:: Data for analysis ::
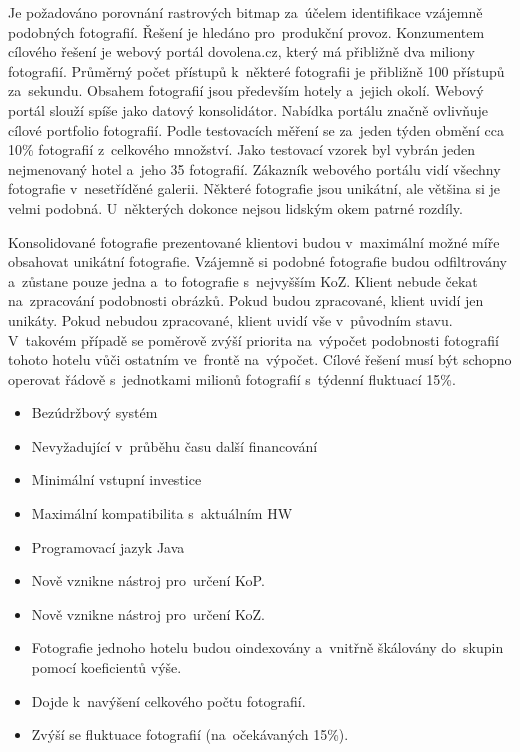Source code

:Je požadováno porovnání rastrových bitmap za~účelem identifikace vzájemně podobných fotografií. Řešení je hledáno pro~produkční provoz. Konzumentem cílového řešení je webový portál dovolena.cz, který má přibližně dva miliony fotografií. Průměrný počet přístupů k~některé fotografii je přibližně 100 přístupů za~sekundu. Obsahem fotografií jsou především hotely a~jejich okolí. Webový portál slouží spíše jako datový konsolidátor. Nabídka portálu značně ovlivňuje cílové portfolio fotografií. Podle testovacích měření se za~jeden týden obmění cca 10\% fotografií z~celkového množství. Jako testovací vzorek byl vybrán jeden nejmenovaný hotel a~jeho 35 fotografií. Zákazník webového portálu vidí všechny fotografie v~nesetříděné galerii. Některé fotografie jsou unikátní, ale většina si je velmi podobná. U~některých dokonce nejsou lidským okem patrné rozdíly.

Konsolidované fotografie prezentované klientovi budou v~maximální možné míře obsahovat unikátní fotografie. Vzájemně si podobné fotografie budou odfiltrovány a~zůstane pouze jedna a~to fotografie s~nejvyšším KoZ. Klient nebude čekat na~zpracování podobnosti obrázků. Pokud budou zpracované, klient uvidí jen unikáty. Pokud nebudou zpracované, klient uvidí vše v~původním stavu. V~takovém případě se poměrově zvýší priorita na~výpočet podobnosti fotografií tohoto hotelu vůči ostatním ve~frontě na~výpočet. Cílové řešení musí být schopno operovat řádově s~jednotkami milionů fotografií s~týdenní fluktuací 15\%.

\begin{itemize}
	\setlength{\parskip}{0pt}
	\setlength{\itemsep}{0pt}
	\item {Bezúdržbový systém}
	\item {Nevyžadující v~průběhu času další financování}
	\item {Minimální vstupní investice}
	\item {Maximální kompatibilita s~aktuálním HW}
	\item {Programovací jazyk Java~\cite{java}}
\end{itemize}

\begin{itemize}
	\setlength{\parskip}{0pt}
	\setlength{\itemsep}{0pt}
	\item {Nově vznikne nástroj pro~určení KoP.}
	\item {Nově vznikne nástroj pro~určení KoZ.}
	\item {Fotografie jednoho hotelu budou oindexovány a~vnitřně škálovány do~skupin pomocí koeficientů výše.}
	\item {Dojde k~navýšení celkového počtu fotografií.}
	\item {Zvýší se fluktuace fotografií (na~očekávaných 15\%).}
\end{itemize}

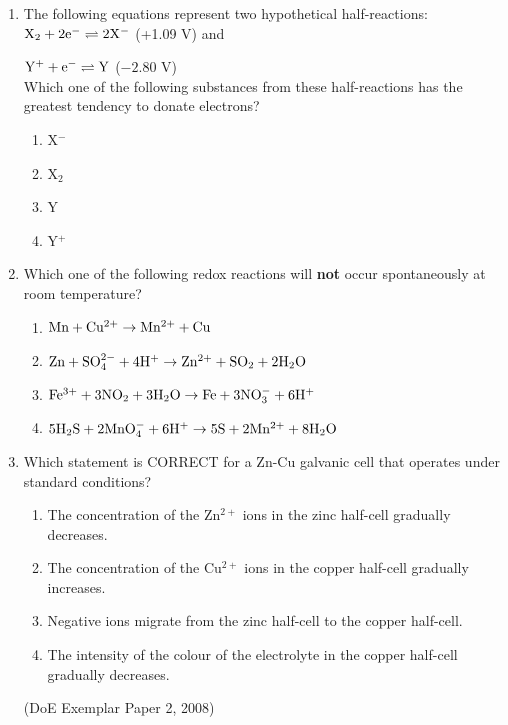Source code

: \begin{eocexercises}{}
\begin{enumerate}
\begin{enumerate}
(IEB Paper 2, 2002)

	\item{The following equations represent two hypothetical half-reactions:\\

$\rm{X_{2} + 2e^{-} \rightleftharpoons 2X^{-}}$ (+1.09 V) and

$\rm{Y^{+} + e^{-} \rightleftharpoons Y}$ ($-2.80$ V)\\

Which one of the following substances from these half-reactions has the greatest tendency to donate electrons?}

		\begin{enumerate}
		\item{X$^{-}$}
		\item{X$_{2}$}
		\item{Y}
		\item{Y$^{+}$}
		\end{enumerate}


	\item{Which one of the following redox reactions will \textbf{not} occur spontaneously at room temperature?}

		\begin{enumerate}
		\item{$\rm{Mn + Cu^{2+} \rightarrow Mn^{2+} + Cu}$}
		\item{$\rm{Zn + SO_{4}^{2-} + 4H^{+} \rightarrow Zn^{2+} + SO_{2} + 2H_{2}O}$}
		\item{$\rm{Fe^{3+} + 3NO_{2} + 3H_{2}O \rightarrow Fe + 3NO_{3}^{-} + 6H^{+}}$}
		\item{$\rm{5H_{2}S + 2MnO_{4}^{-} + 6H^{+}\rightarrow 5S + 2Mn^{2+} + 8H_{2}O}$}
		\end{enumerate}

	\item{Which statement is CORRECT for a Zn-Cu galvanic cell that operates under standard conditions?}
		\begin{enumerate}
		\item{The concentration of the Zn$^{2+}$ ions in the zinc half-cell gradually decreases.}
		\item{The concentration of the Cu$^{2+}$ ions in the copper half-cell gradually increases.}
		\item{Negative ions migrate from the zinc half-cell to the copper half-cell.}
		\item{The intensity of the colour of the electrolyte in the copper half-cell gradually decreases.}
		\end{enumerate}
(DoE Exemplar Paper 2, 2008)


\end{enumerate}
\end{enumerate}
\end{eocexercises}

:: Problem requirements ::
Leaving out any pictures, write the records above out exactly as they are.

:: Answer below ::
Source code

:Je požadováno porovnání rastrových bitmap za~účelem identifikace vzájemně podobných fotografií. Řešení je hledáno pro~produkční provoz. Konzumentem cílového řešení je webový portál dovolena.cz, který má přibližně dva miliony fotografií. Průměrný počet přístupů k~některé fotografii je přibližně 100 přístupů za~sekundu. Obsahem fotografií jsou především hotely a~jejich okolí. Webový portál slouží spíše jako datový konsolidátor. Nabídka portálu značně ovlivňuje cílové portfolio fotografií. Podle testovacích měření se za~jeden týden obmění cca 10\% fotografií z~celkového množství. Jako testovací vzorek byl vybrán jeden nejmenovaný hotel a~jeho 35 fotografií. Zákazník webového portálu vidí všechny fotografie v~nesetříděné galerii. Některé fotografie jsou unikátní, ale většina si je velmi podobná. U~některých dokonce nejsou lidským okem patrné rozdíly.

Konsolidované fotografie prezentované klientovi budou v~maximální možné míře obsahovat unikátní fotografie. Vzájemně si podobné fotografie budou odfiltrovány a~zůstane pouze jedna a~to fotografie s~nejvyšším KoZ. Klient nebude čekat na~zpracování podobnosti obrázků. Pokud budou zpracované, klient uvidí jen unikáty. Pokud nebudou zpracované, klient uvidí vše v~původním stavu. V~takovém případě se poměrově zvýší priorita na~výpočet podobnosti fotografií tohoto hotelu vůči ostatním ve~frontě na~výpočet. Cílové řešení musí být schopno operovat řádově s~jednotkami milionů fotografií s~týdenní fluktuací 15\%.

\begin{itemize}
	\setlength{\parskip}{0pt}
	\setlength{\itemsep}{0pt}
	\item {Bezúdržbový systém}
	\item {Nevyžadující v~průběhu času další financování}
	\item {Minimální vstupní investice}
	\item {Maximální kompatibilita s~aktuálním HW}
	\item {Programovací jazyk Java~\cite{java}}
\end{itemize}

\begin{itemize}
	\setlength{\parskip}{0pt}
	\setlength{\itemsep}{0pt}
	\item {Nově vznikne nástroj pro~určení KoP.}
	\item {Nově vznikne nástroj pro~určení KoZ.}
	\item {Fotografie jednoho hotelu budou oindexovány a~vnitřně škálovány do~skupin pomocí koeficientů výše.}
	\item {Dojde k~navýšení celkového počtu fotografií.}
	\item {Zvýší se fluktuace fotografií (na~očekávaných 15\%).}
\end{itemize}

Source code

: \begin{eocexercises}{}
\begin{enumerate}
\begin{enumerate}
(IEB Paper 2, 2002)

	\item{The following equations represent two hypothetical half-reactions:\\

$\rm{X_{2} + 2e^{-} \rightleftharpoons 2X^{-}}$ (+1.09 V) and

$\rm{Y^{+} + e^{-} \rightleftharpoons Y}$ ($-2.80$ V)\\

Which one of the following substances from these half-reactions has the greatest tendency to donate electrons?}

		\begin{enumerate}
		\item{X$^{-}$}
		\item{X$_{2}$}
		\item{Y}
		\item{Y$^{+}$}
		\end{enumerate}


	\item{Which one of the following redox reactions will \textbf{not} occur spontaneously at room temperature?}

		\begin{enumerate}
		\item{$\rm{Mn + Cu^{2+} \rightarrow Mn^{2+} + Cu}$}
		\item{$\rm{Zn + SO_{4}^{2-} + 4H^{+} \rightarrow Zn^{2+} + SO_{2} + 2H_{2}O}$}
		\item{$\rm{Fe^{3+} + 3NO_{2} + 3H_{2}O \rightarrow Fe + 3NO_{3}^{-} + 6H^{+}}$}
		\item{$\rm{5H_{2}S + 2MnO_{4}^{-} + 6H^{+}\rightarrow 5S + 2Mn^{2+} + 8H_{2}O}$}
		\end{enumerate}

	\item{Which statement is CORRECT for a Zn-Cu galvanic cell that operates under standard conditions?}
		\begin{enumerate}
		\item{The concentration of the Zn$^{2+}$ ions in the zinc half-cell gradually decreases.}
		\item{The concentration of the Cu$^{2+}$ ions in the copper half-cell gradually increases.}
		\item{Negative ions migrate from the zinc half-cell to the copper half-cell.}
		\item{The intensity of the colour of the electrolyte in the copper half-cell gradually decreases.}
		\end{enumerate}
(DoE Exemplar Paper 2, 2008)


\end{enumerate}
\end{enumerate}
\end{eocexercises}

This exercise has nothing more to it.